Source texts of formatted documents
--*--

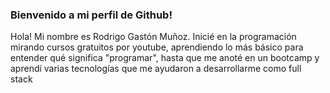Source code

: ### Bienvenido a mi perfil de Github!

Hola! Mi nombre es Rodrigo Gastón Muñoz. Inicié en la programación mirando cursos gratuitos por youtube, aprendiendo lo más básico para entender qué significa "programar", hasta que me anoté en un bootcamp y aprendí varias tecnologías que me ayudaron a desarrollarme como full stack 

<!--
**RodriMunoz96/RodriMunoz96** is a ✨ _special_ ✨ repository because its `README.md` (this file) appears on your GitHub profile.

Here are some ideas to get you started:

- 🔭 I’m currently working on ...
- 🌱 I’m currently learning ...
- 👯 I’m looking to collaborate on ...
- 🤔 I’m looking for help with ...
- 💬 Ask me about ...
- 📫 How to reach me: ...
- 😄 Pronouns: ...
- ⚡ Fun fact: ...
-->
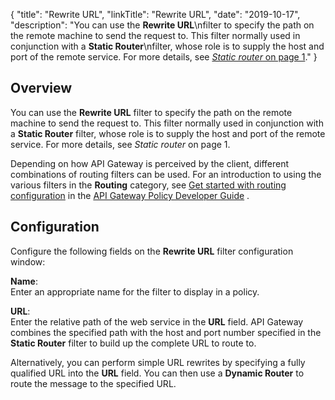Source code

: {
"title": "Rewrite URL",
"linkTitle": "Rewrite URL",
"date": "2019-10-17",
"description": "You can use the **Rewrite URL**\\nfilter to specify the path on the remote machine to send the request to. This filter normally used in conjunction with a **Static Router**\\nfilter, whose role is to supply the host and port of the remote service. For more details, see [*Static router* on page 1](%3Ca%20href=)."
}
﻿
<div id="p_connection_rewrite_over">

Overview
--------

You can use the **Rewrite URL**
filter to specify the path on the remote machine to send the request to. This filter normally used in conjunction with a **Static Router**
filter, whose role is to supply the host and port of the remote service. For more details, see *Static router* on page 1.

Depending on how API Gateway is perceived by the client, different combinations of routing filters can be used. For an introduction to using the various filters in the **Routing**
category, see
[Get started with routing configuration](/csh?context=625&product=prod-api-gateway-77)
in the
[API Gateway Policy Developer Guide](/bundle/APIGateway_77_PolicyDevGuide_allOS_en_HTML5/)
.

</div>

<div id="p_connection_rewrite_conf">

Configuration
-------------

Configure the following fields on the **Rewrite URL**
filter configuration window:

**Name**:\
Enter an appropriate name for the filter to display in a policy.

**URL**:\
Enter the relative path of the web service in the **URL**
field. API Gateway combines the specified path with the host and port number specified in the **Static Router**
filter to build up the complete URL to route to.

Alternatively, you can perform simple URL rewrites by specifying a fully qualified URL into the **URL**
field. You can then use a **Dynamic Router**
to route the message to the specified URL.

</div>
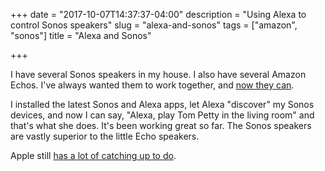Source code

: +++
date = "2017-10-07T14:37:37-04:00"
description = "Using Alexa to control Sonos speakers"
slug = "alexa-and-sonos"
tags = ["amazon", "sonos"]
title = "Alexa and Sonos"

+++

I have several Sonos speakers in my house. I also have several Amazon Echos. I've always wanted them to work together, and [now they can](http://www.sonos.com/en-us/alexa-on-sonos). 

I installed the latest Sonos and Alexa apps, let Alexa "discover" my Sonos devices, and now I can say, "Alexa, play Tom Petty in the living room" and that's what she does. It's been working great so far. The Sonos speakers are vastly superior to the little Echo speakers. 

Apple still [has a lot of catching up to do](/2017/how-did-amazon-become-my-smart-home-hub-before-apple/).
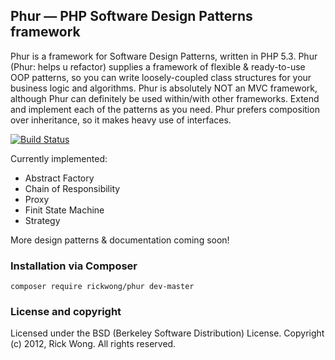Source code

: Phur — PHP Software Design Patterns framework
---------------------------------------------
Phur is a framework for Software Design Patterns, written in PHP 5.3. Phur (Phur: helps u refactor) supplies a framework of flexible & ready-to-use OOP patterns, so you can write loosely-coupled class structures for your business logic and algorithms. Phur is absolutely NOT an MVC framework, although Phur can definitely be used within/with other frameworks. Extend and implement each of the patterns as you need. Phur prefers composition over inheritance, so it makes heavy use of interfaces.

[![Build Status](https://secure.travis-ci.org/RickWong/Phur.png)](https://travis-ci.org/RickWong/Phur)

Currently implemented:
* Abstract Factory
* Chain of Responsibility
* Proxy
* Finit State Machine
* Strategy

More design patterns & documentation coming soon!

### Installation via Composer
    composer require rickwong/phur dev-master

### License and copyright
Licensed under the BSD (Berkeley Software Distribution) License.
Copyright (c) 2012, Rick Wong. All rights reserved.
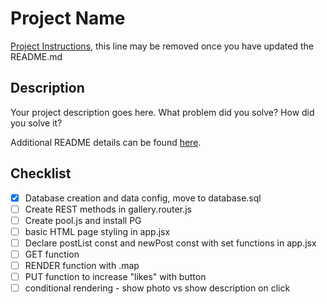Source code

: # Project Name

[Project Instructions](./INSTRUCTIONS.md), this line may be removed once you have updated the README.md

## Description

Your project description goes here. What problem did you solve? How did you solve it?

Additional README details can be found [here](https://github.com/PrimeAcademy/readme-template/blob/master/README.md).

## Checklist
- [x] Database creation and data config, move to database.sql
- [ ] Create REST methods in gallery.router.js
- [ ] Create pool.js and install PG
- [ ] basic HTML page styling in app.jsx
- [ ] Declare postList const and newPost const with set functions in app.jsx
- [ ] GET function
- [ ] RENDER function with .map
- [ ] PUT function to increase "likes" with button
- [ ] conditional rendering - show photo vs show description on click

--*--

ABOUT THIS TASK:
Down to the last line, set down the data above exactly, and omit all images.

ANSWER BOX:
Source code

: ### Bienvenido a mi perfil de Github!

Hola! Mi nombre es Rodrigo Gastón Muñoz. Inicié en la programación mirando cursos gratuitos por youtube, aprendiendo lo más básico para entender qué significa "programar", hasta que me anoté en un bootcamp y aprendí varias tecnologías que me ayudaron a desarrollarme como full stack 

<!--
**RodriMunoz96/RodriMunoz96** is a ✨ _special_ ✨ repository because its `README.md` (this file) appears on your GitHub profile.

Here are some ideas to get you started:

- 🔭 I’m currently working on ...
- 🌱 I’m currently learning ...
- 👯 I’m looking to collaborate on ...
- 🤔 I’m looking for help with ...
- 💬 Ask me about ...
- 📫 How to reach me: ...
- 😄 Pronouns: ...
- ⚡ Fun fact: ...
-->
Source code

: {
"title": "Rewrite URL",
"linkTitle": "Rewrite URL",
"date": "2019-10-17",
"description": "You can use the **Rewrite URL**\\nfilter to specify the path on the remote machine to send the request to. This filter normally used in conjunction with a **Static Router**\\nfilter, whose role is to supply the host and port of the remote service. For more details, see [*Static router* on page 1](%3Ca%20href=)."
}
﻿
<div id="p_connection_rewrite_over">

Overview
--------

You can use the **Rewrite URL**
filter to specify the path on the remote machine to send the request to. This filter normally used in conjunction with a **Static Router**
filter, whose role is to supply the host and port of the remote service. For more details, see *Static router* on page 1.

Depending on how API Gateway is perceived by the client, different combinations of routing filters can be used. For an introduction to using the various filters in the **Routing**
category, see
[Get started with routing configuration](/csh?context=625&product=prod-api-gateway-77)
in the
[API Gateway Policy Developer Guide](/bundle/APIGateway_77_PolicyDevGuide_allOS_en_HTML5/)
.

</div>

<div id="p_connection_rewrite_conf">

Configuration
-------------

Configure the following fields on the **Rewrite URL**
filter configuration window:

**Name**:\
Enter an appropriate name for the filter to display in a policy.

**URL**:\
Enter the relative path of the web service in the **URL**
field. API Gateway combines the specified path with the host and port number specified in the **Static Router**
filter to build up the complete URL to route to.

Alternatively, you can perform simple URL rewrites by specifying a fully qualified URL into the **URL**
field. You can then use a **Dynamic Router**
to route the message to the specified URL.

</div>
Source code

: +++
date = "2017-10-07T14:37:37-04:00"
description = "Using Alexa to control Sonos speakers"
slug = "alexa-and-sonos"
tags = ["amazon", "sonos"]
title = "Alexa and Sonos"

+++

I have several Sonos speakers in my house. I also have several Amazon Echos. I've always wanted them to work together, and [now they can](http://www.sonos.com/en-us/alexa-on-sonos). 

I installed the latest Sonos and Alexa apps, let Alexa "discover" my Sonos devices, and now I can say, "Alexa, play Tom Petty in the living room" and that's what she does. It's been working great so far. The Sonos speakers are vastly superior to the little Echo speakers. 

Apple still [has a lot of catching up to do](/2017/how-did-amazon-become-my-smart-home-hub-before-apple/).
Source code

: Phur — PHP Software Design Patterns framework
---------------------------------------------
Phur is a framework for Software Design Patterns, written in PHP 5.3. Phur (Phur: helps u refactor) supplies a framework of flexible & ready-to-use OOP patterns, so you can write loosely-coupled class structures for your business logic and algorithms. Phur is absolutely NOT an MVC framework, although Phur can definitely be used within/with other frameworks. Extend and implement each of the patterns as you need. Phur prefers composition over inheritance, so it makes heavy use of interfaces.

[![Build Status](https://secure.travis-ci.org/RickWong/Phur.png)](https://travis-ci.org/RickWong/Phur)

Currently implemented:
* Abstract Factory
* Chain of Responsibility
* Proxy
* Finit State Machine
* Strategy

More design patterns & documentation coming soon!

### Installation via Composer
    composer require rickwong/phur dev-master

### License and copyright
Licensed under the BSD (Berkeley Software Distribution) License.
Copyright (c) 2012, Rick Wong. All rights reserved.
Source code

: # Project Name

[Project Instructions](./INSTRUCTIONS.md), this line may be removed once you have updated the README.md

## Description

Your project description goes here. What problem did you solve? How did you solve it?

Additional README details can be found [here](https://github.com/PrimeAcademy/readme-template/blob/master/README.md).

## Checklist
- [x] Database creation and data config, move to database.sql
- [ ] Create REST methods in gallery.router.js
- [ ] Create pool.js and install PG
- [ ] basic HTML page styling in app.jsx
- [ ] Declare postList const and newPost const with set functions in app.jsx
- [ ] GET function
- [ ] RENDER function with .map
- [ ] PUT function to increase "likes" with button
- [ ] conditional rendering - show photo vs show description on click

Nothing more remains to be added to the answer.